Essen. Hochkarätige Jury vergibt Kurt-Jooss-Preis 2019 an die Choreografin Chun Zhang. Publikum entscheidet sich für die Niederländerin Emma Eveleins.
Eine besondere Spannung lag in der Luft: Auf Pact Zollverein waren die drei Finalisten des Kurt Jooss Preises angetreten. Der Förderpreis für junge Choreografen wird alle drei Jahre für eine bemerkenswerte choreografische Nachwuchsposition ausgeschrieben. Ein Highlight in der Tanzstadt Essen, erinnert man doch damit auch an Kurt Jooss, den Schöpfer des legendären Antikriegs-Tanzdramas „Der Grüne Tisch“ und Mitbegründer des Folkwang Tanzstudios. Unter 81 Bewerbungen aus 28 Staaten hatte eine Fachjury drei Bewerber ausgewählt. Emma Evelein aus den Niederlanden, Chun Zhang aus China und Kai Strathmann aus Deutschland präsentieren ihre Werke vor großem Publikum. Die mit 10.000 Euro dotierte Auszeichnung ging schließlich an Chun Zhang mit ihrer Choreografie „Being far away from“. Die Arbeit, die sie für das Folkwang Tanzstudio geschaffen hat, ist zugleich ihr Abschluss im Masterstudiengang „Tanzkomposition/Choreografie“ an der Folkwang Universität der Künste.

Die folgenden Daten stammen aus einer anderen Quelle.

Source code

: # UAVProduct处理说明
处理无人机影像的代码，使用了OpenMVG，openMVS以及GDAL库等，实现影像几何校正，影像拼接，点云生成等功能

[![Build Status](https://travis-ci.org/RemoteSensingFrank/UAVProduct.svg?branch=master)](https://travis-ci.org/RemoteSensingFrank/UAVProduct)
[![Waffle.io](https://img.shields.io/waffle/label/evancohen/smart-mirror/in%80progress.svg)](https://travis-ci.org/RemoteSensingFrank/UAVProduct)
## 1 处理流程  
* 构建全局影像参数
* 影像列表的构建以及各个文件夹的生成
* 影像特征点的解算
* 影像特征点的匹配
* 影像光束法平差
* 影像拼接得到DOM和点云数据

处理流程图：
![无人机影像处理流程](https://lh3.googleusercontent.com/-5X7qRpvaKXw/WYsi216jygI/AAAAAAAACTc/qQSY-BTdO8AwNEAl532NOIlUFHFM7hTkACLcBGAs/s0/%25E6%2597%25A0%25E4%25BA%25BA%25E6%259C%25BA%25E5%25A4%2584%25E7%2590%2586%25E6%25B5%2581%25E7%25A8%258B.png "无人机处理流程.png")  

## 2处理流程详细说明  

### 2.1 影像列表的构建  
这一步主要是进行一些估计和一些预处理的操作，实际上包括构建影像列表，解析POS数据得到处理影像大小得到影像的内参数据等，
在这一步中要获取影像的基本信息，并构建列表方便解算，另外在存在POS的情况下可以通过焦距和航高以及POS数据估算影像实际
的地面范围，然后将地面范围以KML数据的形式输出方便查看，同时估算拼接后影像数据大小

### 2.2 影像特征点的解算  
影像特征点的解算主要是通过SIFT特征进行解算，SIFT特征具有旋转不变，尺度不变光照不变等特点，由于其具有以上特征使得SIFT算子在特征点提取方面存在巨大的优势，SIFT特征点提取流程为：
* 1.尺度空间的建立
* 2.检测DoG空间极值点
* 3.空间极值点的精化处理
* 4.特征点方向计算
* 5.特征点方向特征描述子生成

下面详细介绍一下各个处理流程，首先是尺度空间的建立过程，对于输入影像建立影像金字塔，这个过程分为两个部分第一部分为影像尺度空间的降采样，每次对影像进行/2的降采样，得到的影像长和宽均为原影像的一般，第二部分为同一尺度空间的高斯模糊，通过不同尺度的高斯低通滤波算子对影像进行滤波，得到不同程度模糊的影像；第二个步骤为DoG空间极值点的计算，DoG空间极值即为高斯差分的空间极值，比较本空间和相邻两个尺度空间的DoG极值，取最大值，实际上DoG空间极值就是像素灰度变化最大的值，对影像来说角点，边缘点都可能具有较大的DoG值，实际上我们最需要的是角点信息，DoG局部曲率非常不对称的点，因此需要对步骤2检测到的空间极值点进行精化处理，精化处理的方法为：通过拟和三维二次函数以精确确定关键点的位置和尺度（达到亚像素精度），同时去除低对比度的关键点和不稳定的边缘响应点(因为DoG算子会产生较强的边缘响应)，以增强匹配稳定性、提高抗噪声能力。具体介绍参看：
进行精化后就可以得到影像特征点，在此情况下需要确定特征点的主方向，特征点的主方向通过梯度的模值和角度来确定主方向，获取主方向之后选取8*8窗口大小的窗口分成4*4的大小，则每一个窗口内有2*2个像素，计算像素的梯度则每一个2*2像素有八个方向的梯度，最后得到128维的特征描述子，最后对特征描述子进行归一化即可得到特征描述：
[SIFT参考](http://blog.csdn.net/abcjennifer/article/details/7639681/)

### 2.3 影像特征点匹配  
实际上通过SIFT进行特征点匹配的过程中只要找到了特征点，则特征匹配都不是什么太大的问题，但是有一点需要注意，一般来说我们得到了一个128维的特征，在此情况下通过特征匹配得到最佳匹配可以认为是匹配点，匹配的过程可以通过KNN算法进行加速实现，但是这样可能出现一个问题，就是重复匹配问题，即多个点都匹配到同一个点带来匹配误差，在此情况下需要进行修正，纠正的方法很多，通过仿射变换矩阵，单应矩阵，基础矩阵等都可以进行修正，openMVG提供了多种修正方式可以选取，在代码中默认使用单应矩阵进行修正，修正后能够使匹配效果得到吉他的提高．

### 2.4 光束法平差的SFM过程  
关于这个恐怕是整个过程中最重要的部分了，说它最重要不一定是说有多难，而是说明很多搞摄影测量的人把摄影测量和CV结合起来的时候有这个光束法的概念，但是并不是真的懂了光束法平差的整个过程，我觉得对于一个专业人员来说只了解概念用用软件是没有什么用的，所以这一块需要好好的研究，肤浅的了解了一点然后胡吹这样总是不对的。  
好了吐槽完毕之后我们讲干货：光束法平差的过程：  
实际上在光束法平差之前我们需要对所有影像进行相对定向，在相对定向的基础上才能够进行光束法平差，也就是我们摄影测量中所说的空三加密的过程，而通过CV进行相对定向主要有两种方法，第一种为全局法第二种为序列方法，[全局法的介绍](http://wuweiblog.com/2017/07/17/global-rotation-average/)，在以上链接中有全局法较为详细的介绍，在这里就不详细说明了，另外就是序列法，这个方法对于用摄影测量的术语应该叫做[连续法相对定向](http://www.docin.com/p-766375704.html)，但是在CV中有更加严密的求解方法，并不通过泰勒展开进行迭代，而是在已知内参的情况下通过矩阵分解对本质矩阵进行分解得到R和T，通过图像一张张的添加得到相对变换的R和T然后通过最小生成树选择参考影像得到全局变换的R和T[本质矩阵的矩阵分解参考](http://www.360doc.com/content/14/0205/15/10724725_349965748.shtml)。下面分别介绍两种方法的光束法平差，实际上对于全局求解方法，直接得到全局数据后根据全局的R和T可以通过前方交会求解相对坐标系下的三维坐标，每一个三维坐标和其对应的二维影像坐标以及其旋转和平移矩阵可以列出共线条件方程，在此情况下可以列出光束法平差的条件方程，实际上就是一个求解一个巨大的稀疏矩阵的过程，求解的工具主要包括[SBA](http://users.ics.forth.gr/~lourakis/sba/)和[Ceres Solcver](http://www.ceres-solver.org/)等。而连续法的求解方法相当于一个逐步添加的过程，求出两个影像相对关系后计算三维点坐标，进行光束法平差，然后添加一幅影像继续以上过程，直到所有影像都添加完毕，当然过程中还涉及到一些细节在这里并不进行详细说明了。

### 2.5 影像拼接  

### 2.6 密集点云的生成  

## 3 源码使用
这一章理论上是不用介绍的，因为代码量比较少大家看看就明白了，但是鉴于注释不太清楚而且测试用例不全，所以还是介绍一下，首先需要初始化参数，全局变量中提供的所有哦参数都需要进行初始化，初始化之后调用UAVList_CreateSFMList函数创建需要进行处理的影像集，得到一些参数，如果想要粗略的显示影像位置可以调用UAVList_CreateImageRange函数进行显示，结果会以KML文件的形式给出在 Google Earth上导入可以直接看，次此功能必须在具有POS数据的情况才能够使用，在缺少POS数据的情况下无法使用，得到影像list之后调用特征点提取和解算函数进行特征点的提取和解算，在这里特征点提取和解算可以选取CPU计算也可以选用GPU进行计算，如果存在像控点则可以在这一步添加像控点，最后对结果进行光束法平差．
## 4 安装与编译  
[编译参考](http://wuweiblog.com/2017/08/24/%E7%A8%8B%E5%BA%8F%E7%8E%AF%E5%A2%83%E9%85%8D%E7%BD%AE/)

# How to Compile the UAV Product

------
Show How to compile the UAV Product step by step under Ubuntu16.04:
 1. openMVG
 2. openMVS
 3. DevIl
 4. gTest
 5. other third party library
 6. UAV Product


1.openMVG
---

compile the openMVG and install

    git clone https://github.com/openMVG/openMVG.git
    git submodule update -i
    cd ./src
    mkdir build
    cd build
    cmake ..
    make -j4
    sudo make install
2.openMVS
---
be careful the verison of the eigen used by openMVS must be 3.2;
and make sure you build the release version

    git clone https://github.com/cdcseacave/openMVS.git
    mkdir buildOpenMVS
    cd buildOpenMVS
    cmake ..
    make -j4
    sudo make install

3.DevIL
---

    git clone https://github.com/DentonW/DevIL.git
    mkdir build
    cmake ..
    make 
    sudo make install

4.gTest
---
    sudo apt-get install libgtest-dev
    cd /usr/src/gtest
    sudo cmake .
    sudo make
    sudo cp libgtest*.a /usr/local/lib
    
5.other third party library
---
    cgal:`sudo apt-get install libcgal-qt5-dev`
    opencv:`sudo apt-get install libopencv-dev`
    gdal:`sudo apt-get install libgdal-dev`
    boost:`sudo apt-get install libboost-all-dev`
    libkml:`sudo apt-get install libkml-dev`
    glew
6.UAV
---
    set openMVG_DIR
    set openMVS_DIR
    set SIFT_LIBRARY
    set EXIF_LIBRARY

Chung Zhan trifft mit Choreographie den Kern unseres Lebens
Chun Zhang selbst bezeichnet ihr Werk als „Grammatische Komposition“, in dem minimalistische Sequenzen emotionalen gegenüberstehen. Da sieht man Gruppen von Männern und Frauen, die sich nach einem übergeordneten System bewegen, die rennen, die sich scheinbar zufällig treffen, die im Tempo die Bühne queren. Dem gegenüber dann ein Paar, das bewegungslos in der Mitte des Raumes verharrt. Vertrautheit wird spürbar, menschlich Bekanntes sichtbar. Vogelgezwitscher begleitet auf langen Passagen das Geschehen. Chung Zhan, die seit 15 Jahren choreografiert, hat mit ihrer Komposition den Kern unseres Lebens getroffen: Gesellschaftlichen Zwängen stellt sie die Zartheit und Zerbrechlichkeit des Individuums gegenüber.
Das Fühlen und Ertasten der Welt
Der Publikumspreis indes ging an Emma Eveleins und ihre Arbeit „Wolves“. Ihr Tanzstil überrascht mit überaus vitalen, obsessiven, schnellen und ungewöhnlichen Bewegungen. Das Thema ihrer Arbeit: Unsere inneren Wölfe fechten Kämpfe mit den äußeren aus. Arbeiten von Eveleins wurden auf Bühnen und in Museen gezeigt und bereits mehrfach ausgezeichnet.
Auch Kai Strathmanns Arbeit „Regnet es?“ konnte sehr beeindrucken. Mit Sensibilität verwies er in zeitlupenhaften Schrittfolgen, die gelegentlich von zögerlichem Rucken und Drehungen unterbrochen werden, auf die unterschiedlichen Bewegungsqualitäten hin, mit denen das Fühlen und Ertasten der Welt erfasst werden kann. Der ehemalige Gasttänzer des Wuppertaler Tanztheaters folgt damit spürbar den Fußstapfen von Pina Bausch. Jubel und viel Applaus gab’s für alle Beteiligten.